** Input follows **

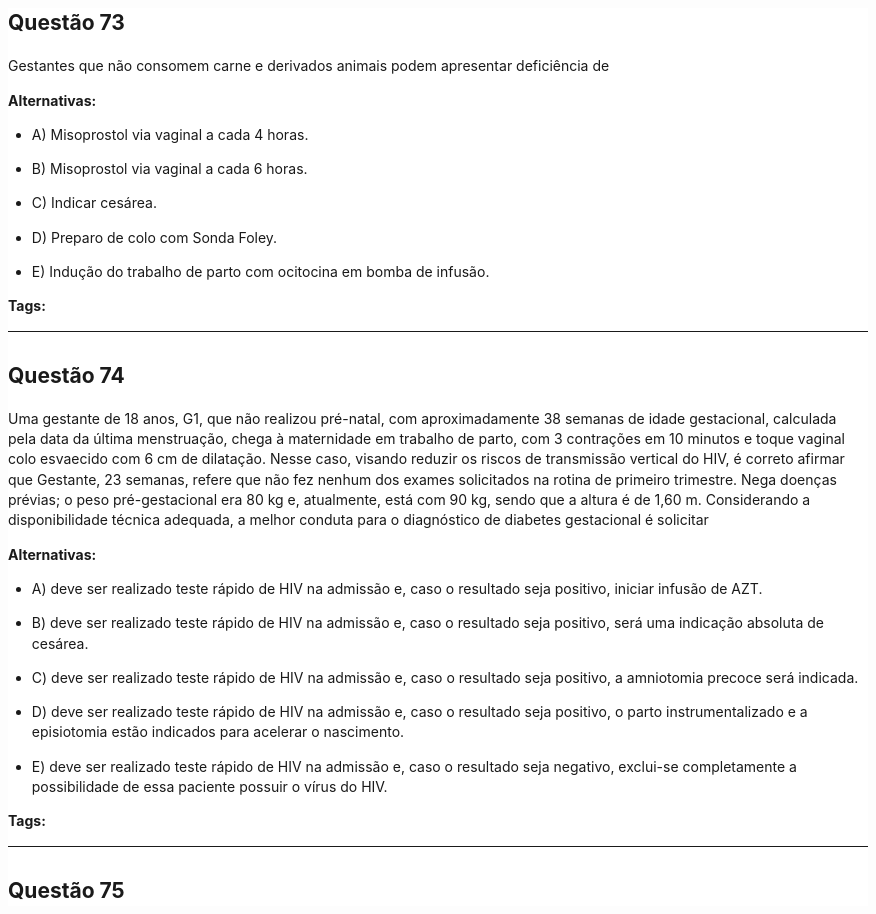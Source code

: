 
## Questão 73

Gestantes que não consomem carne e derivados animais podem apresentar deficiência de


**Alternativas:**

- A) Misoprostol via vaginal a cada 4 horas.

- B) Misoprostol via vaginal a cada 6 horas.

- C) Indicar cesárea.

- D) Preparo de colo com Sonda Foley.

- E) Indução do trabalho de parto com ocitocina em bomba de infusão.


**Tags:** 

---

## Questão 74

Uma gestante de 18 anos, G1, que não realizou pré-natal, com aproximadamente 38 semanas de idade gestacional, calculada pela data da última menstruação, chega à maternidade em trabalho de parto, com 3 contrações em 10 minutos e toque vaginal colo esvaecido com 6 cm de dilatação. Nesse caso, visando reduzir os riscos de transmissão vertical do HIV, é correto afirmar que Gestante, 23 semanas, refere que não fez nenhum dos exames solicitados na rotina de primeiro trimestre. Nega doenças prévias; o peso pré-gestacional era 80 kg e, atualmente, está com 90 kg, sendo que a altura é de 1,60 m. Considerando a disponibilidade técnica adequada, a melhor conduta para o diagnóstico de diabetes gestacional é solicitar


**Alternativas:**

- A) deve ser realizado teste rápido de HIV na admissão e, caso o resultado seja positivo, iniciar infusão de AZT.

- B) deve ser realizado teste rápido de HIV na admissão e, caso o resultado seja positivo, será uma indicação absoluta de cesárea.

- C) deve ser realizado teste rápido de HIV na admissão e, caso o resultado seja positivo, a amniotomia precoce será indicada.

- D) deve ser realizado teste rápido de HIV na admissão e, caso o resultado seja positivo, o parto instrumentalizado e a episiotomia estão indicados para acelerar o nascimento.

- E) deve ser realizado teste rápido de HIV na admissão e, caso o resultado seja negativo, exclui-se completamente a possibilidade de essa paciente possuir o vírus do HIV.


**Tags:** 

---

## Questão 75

** End of Input **
** Input follows **

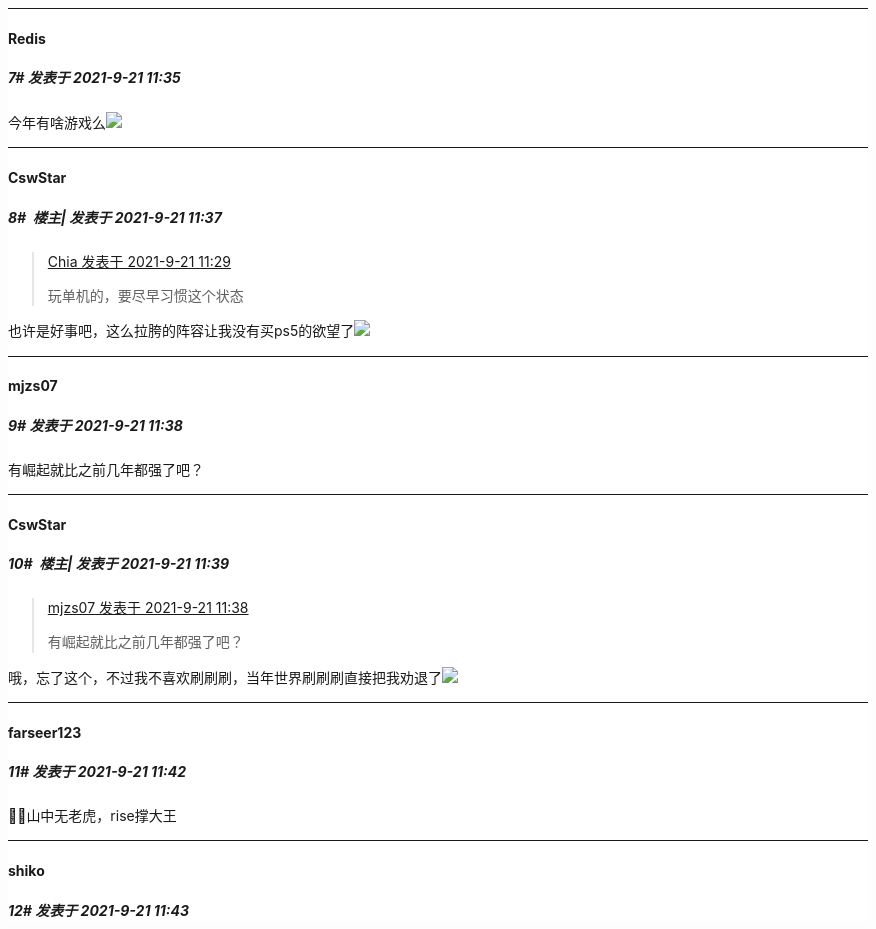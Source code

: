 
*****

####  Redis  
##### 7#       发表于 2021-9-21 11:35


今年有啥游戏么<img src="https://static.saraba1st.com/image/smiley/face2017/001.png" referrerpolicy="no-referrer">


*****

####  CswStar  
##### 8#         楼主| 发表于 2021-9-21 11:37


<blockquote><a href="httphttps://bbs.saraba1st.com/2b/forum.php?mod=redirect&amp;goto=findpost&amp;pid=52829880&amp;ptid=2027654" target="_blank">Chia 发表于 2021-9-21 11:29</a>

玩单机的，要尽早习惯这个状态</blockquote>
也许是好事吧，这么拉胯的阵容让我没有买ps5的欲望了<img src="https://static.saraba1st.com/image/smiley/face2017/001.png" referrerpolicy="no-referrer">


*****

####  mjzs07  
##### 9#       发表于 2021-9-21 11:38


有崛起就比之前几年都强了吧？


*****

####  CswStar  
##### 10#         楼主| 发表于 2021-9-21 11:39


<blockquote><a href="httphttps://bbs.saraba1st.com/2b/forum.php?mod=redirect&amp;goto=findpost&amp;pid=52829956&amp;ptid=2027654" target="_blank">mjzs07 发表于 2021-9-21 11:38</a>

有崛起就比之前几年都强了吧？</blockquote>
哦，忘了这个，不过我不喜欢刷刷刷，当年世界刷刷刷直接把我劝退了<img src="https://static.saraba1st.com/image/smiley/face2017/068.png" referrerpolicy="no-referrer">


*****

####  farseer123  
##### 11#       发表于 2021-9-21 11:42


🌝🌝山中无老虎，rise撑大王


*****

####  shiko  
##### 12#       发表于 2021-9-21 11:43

** End of Input **

■ **Brief**: Keeping every character as it is, restate the lines above that run from the line with "- E) Indução" through the line with "## Questão 74", both included, and nothing else.

■ **Your response**:
- E) Indução do trabalho de parto com ocitocina em bomba de infusão.


**Tags:** 

---

## Questão 74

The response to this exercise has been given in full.